Indo-Pakistan War of 1965

On 1 September 1965, during the Indo-Pakistani War, No. 45 Squadron IAF responded to a request for strikes against a counter-attack by the Pakistan Army (Operation Grand Slam), and twelve Vampire Mk 52 fighter-bombers were successful in slowing the Pakistani advance. However, the Vampires encountered two PAF F-86 Sabres, in the ensuing dogfight, the outdated Vampires were outclassed. One was shot down by ground fire and another three were shot down by Sabres.

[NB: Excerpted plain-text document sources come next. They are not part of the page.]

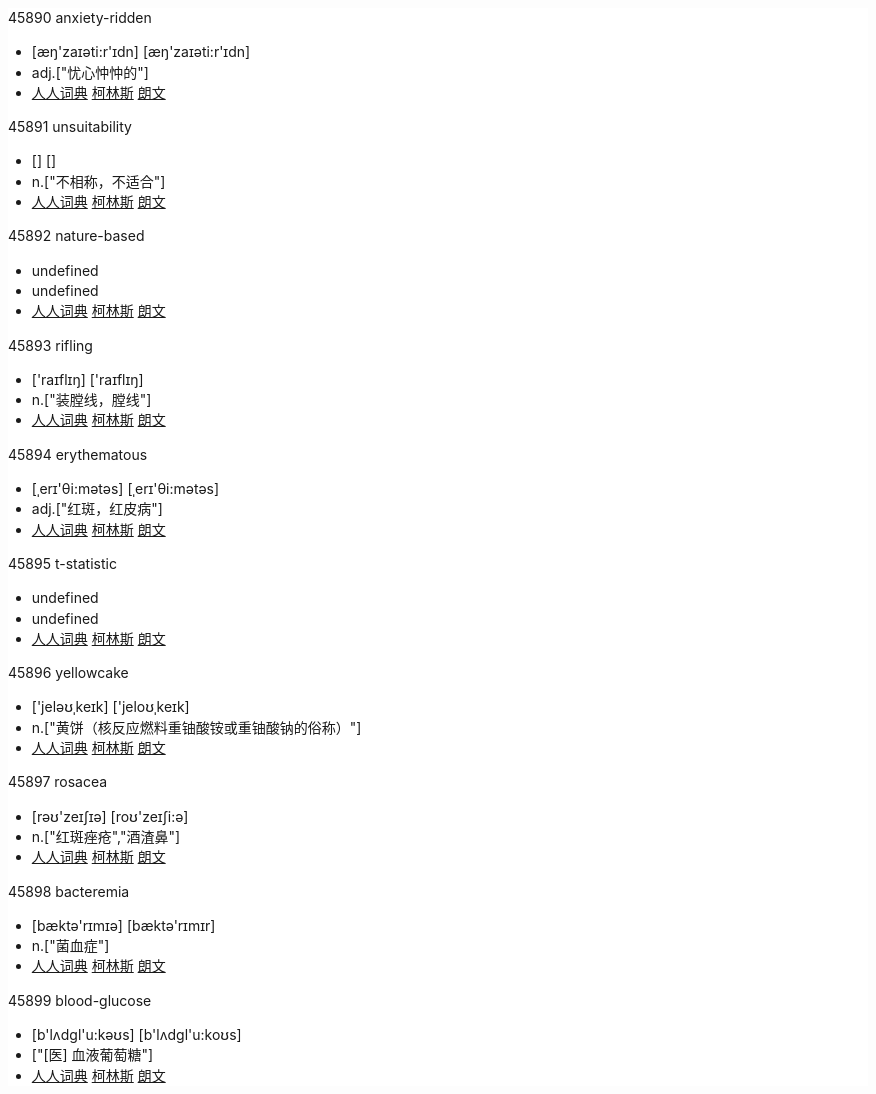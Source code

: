 45890 anxiety-ridden 
- [æŋ'zaɪəti:r'ɪdn]  [æŋ'zaɪəti:r'ɪdn] 
- adj.["忧心忡忡的"]   
- [人人词典](https://www.91dict.com/words?w=anxiety-ridden) [柯林斯](https://www.collinsdictionary.com/zh/dictionary/english/anxiety-ridden) [朗文](https://www.ldoceonline.com/dictionary/anxiety-ridden) 

45891 unsuitability 
- []  [] 
- n.["不相称，不适合"]   
- [人人词典](https://www.91dict.com/words?w=unsuitability) [柯林斯](https://www.collinsdictionary.com/zh/dictionary/english/unsuitability) [朗文](https://www.ldoceonline.com/dictionary/unsuitability) 

45892 nature-based 
- undefined 
- undefined 
- [人人词典](https://www.91dict.com/words?w=nature-based) [柯林斯](https://www.collinsdictionary.com/zh/dictionary/english/nature-based) [朗文](https://www.ldoceonline.com/dictionary/nature-based) 

45893 rifling 
- ['raɪflɪŋ]  ['raɪflɪŋ] 
- n.["装膛线，膛线"]   
- [人人词典](https://www.91dict.com/words?w=rifling) [柯林斯](https://www.collinsdictionary.com/zh/dictionary/english/rifling) [朗文](https://www.ldoceonline.com/dictionary/rifling) 

45894 erythematous 
- [ˌerɪ'θi:mətəs]  [ˌerɪ'θi:mətəs] 
- adj.["红斑，红皮病"]   
- [人人词典](https://www.91dict.com/words?w=erythematous) [柯林斯](https://www.collinsdictionary.com/zh/dictionary/english/erythematous) [朗文](https://www.ldoceonline.com/dictionary/erythematous) 

45895 t-statistic 
- undefined 
- undefined 
- [人人词典](https://www.91dict.com/words?w=t-statistic) [柯林斯](https://www.collinsdictionary.com/zh/dictionary/english/t-statistic) [朗文](https://www.ldoceonline.com/dictionary/t-statistic) 

45896 yellowcake 
- ['jeləʊˌkeɪk]  ['jeloʊˌkeɪk] 
- n.["黄饼（核反应燃料重铀酸铵或重铀酸钠的俗称）"]   
- [人人词典](https://www.91dict.com/words?w=yellowcake) [柯林斯](https://www.collinsdictionary.com/zh/dictionary/english/yellowcake) [朗文](https://www.ldoceonline.com/dictionary/yellowcake) 

45897 rosacea 
- [rəʊ'zeɪʃɪə]  [roʊ'zeɪʃi:ə] 
- n.["红斑痤疮","酒渣鼻"]   
- [人人词典](https://www.91dict.com/words?w=rosacea) [柯林斯](https://www.collinsdictionary.com/zh/dictionary/english/rosacea) [朗文](https://www.ldoceonline.com/dictionary/rosacea) 

45898 bacteremia 
- [bæktə'rɪmɪə]  [bæktə'rɪmɪr] 
- n.["菌血症"]   
- [人人词典](https://www.91dict.com/words?w=bacteremia) [柯林斯](https://www.collinsdictionary.com/zh/dictionary/english/bacteremia) [朗文](https://www.ldoceonline.com/dictionary/bacteremia) 

45899 blood-glucose 
- [b'lʌdɡl'u:kəʊs]  [b'lʌdɡl'u:koʊs] 
- ["[医] 血液葡萄糖"]   
- [人人词典](https://www.91dict.com/words?w=blood-glucose) [柯林斯](https://www.collinsdictionary.com/zh/dictionary/english/blood-glucose) [朗文](https://www.ldoceonline.com/dictionary/blood-glucose)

The Vampires were withdrawn from front line service after these losses.

Atlantique incident
Indian Air Force No.45 Squadron was involved in the Atlantique incident on 10 August 1999. Two MiG-21 Bison from No.45 Squadron IAF intercepted and shot down a Pakistan Air Force naval reconnaissance plane.

Assignments
Indo-Pakistani War of 1965
Atlantique incident

Aircraft

Aircraft types operated by the squadron

The squadron has 16 Tejas aircraft in currently in service.